Sunday – October 16, 2016 – Read the Word on Worship
Word On Worship – Sunday – October 16, 2016 Download / Print
Now when Abram was ninety-nine years old, the Lord appeared to Abram and said to him, “I am God Almighty; Walk before Me, and be blameless. I will establish My covenant between Me and you, and I will multiply you exceedingly.”
“Jump and I’ll catch you.” Have you ever heard a parent say that to a child perched on some high place? Can you remember one of your parents saying that to you when you were little? Did you do it? Did you jump? In a sense, that is like something that God says to us. God reaches out to us in love. He initiates a relationship with us by making some promises to us. When we believe His promise of eternal life through Christ, we begin a relationship with God. Yet, this is only the beginning. God calls us to trust His promises and dare to live our lives as if we believe He will keep all of His promises. There is some risk involved in doing that. But unless we take that risk, we can never truly live the life of faith that God intends for us. God says, “Jump and I’ll catch you.”

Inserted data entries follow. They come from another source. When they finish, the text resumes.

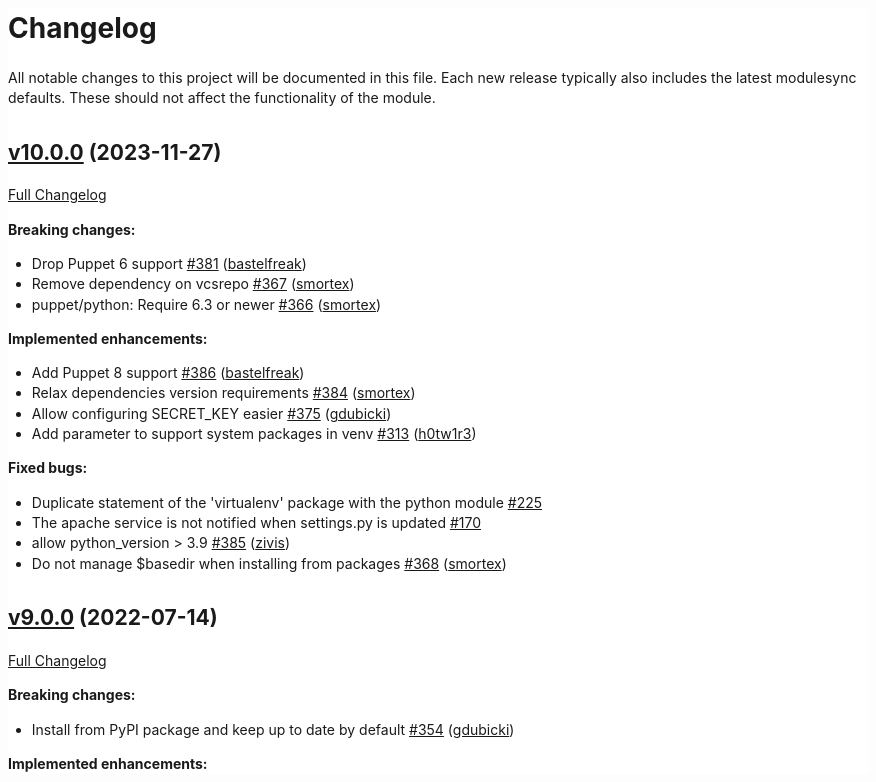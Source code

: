 # Changelog

All notable changes to this project will be documented in this file.
Each new release typically also includes the latest modulesync defaults.
These should not affect the functionality of the module.

## [v10.0.0](https://github.com/voxpupuli/puppet-puppetboard/tree/v10.0.0) (2023-11-27)

[Full Changelog](https://github.com/voxpupuli/puppet-puppetboard/compare/v9.0.0...v10.0.0)

**Breaking changes:**

- Drop Puppet 6 support [\#381](https://github.com/voxpupuli/puppet-puppetboard/pull/381) ([bastelfreak](https://github.com/bastelfreak))
- Remove dependency on vcsrepo [\#367](https://github.com/voxpupuli/puppet-puppetboard/pull/367) ([smortex](https://github.com/smortex))
- puppet/python: Require 6.3 or newer [\#366](https://github.com/voxpupuli/puppet-puppetboard/pull/366) ([smortex](https://github.com/smortex))

**Implemented enhancements:**

- Add Puppet 8 support [\#386](https://github.com/voxpupuli/puppet-puppetboard/pull/386) ([bastelfreak](https://github.com/bastelfreak))
- Relax dependencies version requirements [\#384](https://github.com/voxpupuli/puppet-puppetboard/pull/384) ([smortex](https://github.com/smortex))
- Allow configuring SECRET\_KEY easier [\#375](https://github.com/voxpupuli/puppet-puppetboard/pull/375) ([gdubicki](https://github.com/gdubicki))
- Add parameter to support system packages in venv [\#313](https://github.com/voxpupuli/puppet-puppetboard/pull/313) ([h0tw1r3](https://github.com/h0tw1r3))

**Fixed bugs:**

- Duplicate statement of the 'virtualenv' package with the python module [\#225](https://github.com/voxpupuli/puppet-puppetboard/issues/225)
- The apache service is not notified when settings.py is updated [\#170](https://github.com/voxpupuli/puppet-puppetboard/issues/170)
- allow python\_version \> 3.9 [\#385](https://github.com/voxpupuli/puppet-puppetboard/pull/385) ([zivis](https://github.com/zivis))
- Do not manage $basedir when installing from packages [\#368](https://github.com/voxpupuli/puppet-puppetboard/pull/368) ([smortex](https://github.com/smortex))

## [v9.0.0](https://github.com/voxpupuli/puppet-puppetboard/tree/v9.0.0) (2022-07-14)

[Full Changelog](https://github.com/voxpupuli/puppet-puppetboard/compare/v8.2.0...v9.0.0)

**Breaking changes:**

- Install from PyPI package and keep up to date by default [\#354](https://github.com/voxpupuli/puppet-puppetboard/pull/354) ([gdubicki](https://github.com/gdubicki))

**Implemented enhancements:**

Yet, there is a tension in this. While we are commanded to obey, Jesus works in us, through the Holy Spirit, to accomplish obedience in our lives. Just as the paint brush in the hands of an artist creates something beautiful, we are a small brush in the hand of God following His lead across the canvas of our lives. He leads and empowers and we leave the mark on the people around us.
El Shaddai is a designation, which emphasizes God’s infinite power (Exodus 6:3). Interestingly, the word El means “the strong one,” while the word Shadd refers to the bosom of a nursing mother. This suggests that God is the One from whom Abram was to draw strength and nourishment. By a most tender image, God seems to be saying that we are empowered to live out our responsibilities in the covenant by feeding on Him, just as a child grows by feeding on the milk of its mother.
This is a timely word. Abram had spent the last thirteen years living with the strife and turmoil that his sinful decision had produced in Ishmael. Now Abram was about to learn that God’s promises are fulfilled not by might, nor by power, but by the Spirit of the Lord Almighty (Zech 4:6). It would be El Shaddai who would accomplish His will in Abram’s life! God is able, whatever the circumstance and whatever the difficulty (Eph 3:20). Do you believe this? Is there anything too difficult for God to accomplish in your life? Can He restore your marriage? Can He transform your wayward child? Can He redeem your job? If He truly is a supernatural God, then He can. Will you put your trust in Him to work in your life?